Come si vede i riscontri con le nostre usanze non sono poche. In altro giornale di fine 800, questo laico, si riporta a proposito di “usanze pasquali”: “Nei primi secoli della Chiesa cristiana la Comunione pasquale non era una cosa tanto magra come l’attuale: perché contemporaneamente all’Eucaristia si distribuivano pure nelle Chiese e si mandavano agli assenti le eulogie.
Con questo nome greco s’intendevano doni pasquali, consistenti in vino, carne, e piatti cucinati, che si portavano in Chiesa per esservi benedetti, e vi erano poi distribuiti con le stesse cerimonie che erano praticate nel dare l’Eucaristia.
Per bere e mangiare a dovere le eulogie bisognava essere digiuni (…).
Al tempo pasquale Papi, Vescovi, e Preti si mandavano vicendevolmente le eulogie, e i loro cuochi avevano a quei giorni un lavoro grosso, come quello dei nostri pasticcieri nell’Epifania.
Ma siccome Papi, Vescovi, e preti sono intendenti di cucina, cosi si avvidero presto che quel mandare attorno dei piatti cucinati, li freddava, e a molti di essi, come i fritti, la cui bontà sta nell’essere ardenti di padella, toglieva le migliori qualità.
Per il che all’usanza antigastronomica di mandare a casa le eulogie fu sostituita quella più conforme alle leggi culinarie di invitare gli amici, e i colleghi a tavola, di farla benedire dal prete, e così avere contemporaneamente le grazie celesti accordate alle eulogie, e il sapore prelibato dei piatti freschi.
Quindi al tempo pasquale invece dei piatti portati in giro, si videro poi i preti girare di casa in casa per benedirvi le eulogie. Ora essi girano ancora, ma per benedire le case e cacciarne gli spiriti malefici”.

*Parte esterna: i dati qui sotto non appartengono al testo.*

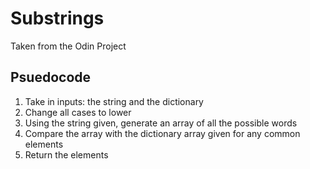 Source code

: <h1>Substrings</h1>

<p>Taken from the Odin Project</p>
<h2>Psuedocode</h2>
<ol>
    <li>Take in inputs: the string and the dictionary</li>
    <li>Change all cases to lower</li>
    <li>Using the string given, generate an array of all the possible words</li>
    <li>Compare the array with the dictionary array given for any common elements</li>
    <li>Return the elements</li>
</ol>
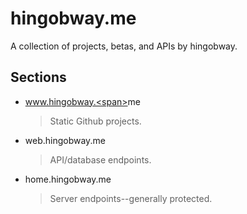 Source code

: # hingobway.me

A collection of projects, betas, and APIs by hingobway.

## Sections
- www.hingobway.<span></span>me
  > Static Github projects.

- web.hingobway.<span></span>me
  > API/database endpoints.

- home.hingobway.<span></span>me
  > Server endpoints--generally protected.
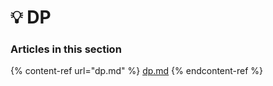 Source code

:# 💡 DP

### Articles in this section

{% content-ref url="dp.md" %}
[dp.md](dp.md)
{% endcontent-ref %}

Altra precisazione del laico articolista: “In commemorazione e per rappresentazione del Resurrexit era prescritto ai fedeli dei primi secoli di pregare in piedi eccetto i penitenti i quali dovevano stare in ginocchio, essendo il tempo pasquale tempo di remissione per essi”.
Essendo la posizione scomoda “specialmente per il sesso debole e per coloro che fanno vita sedentaria, andò presto soggetta a contravvenzioni, per il che il Concilio di Costantinopoli dell’anno 692, e quello di Tours dell’anno 818, dovettero richiamarla in uso con canoni secchi e severi”.
A leggere vecchi giornali si apprendono molte cose, specie se si “sentono” campane contrapposte.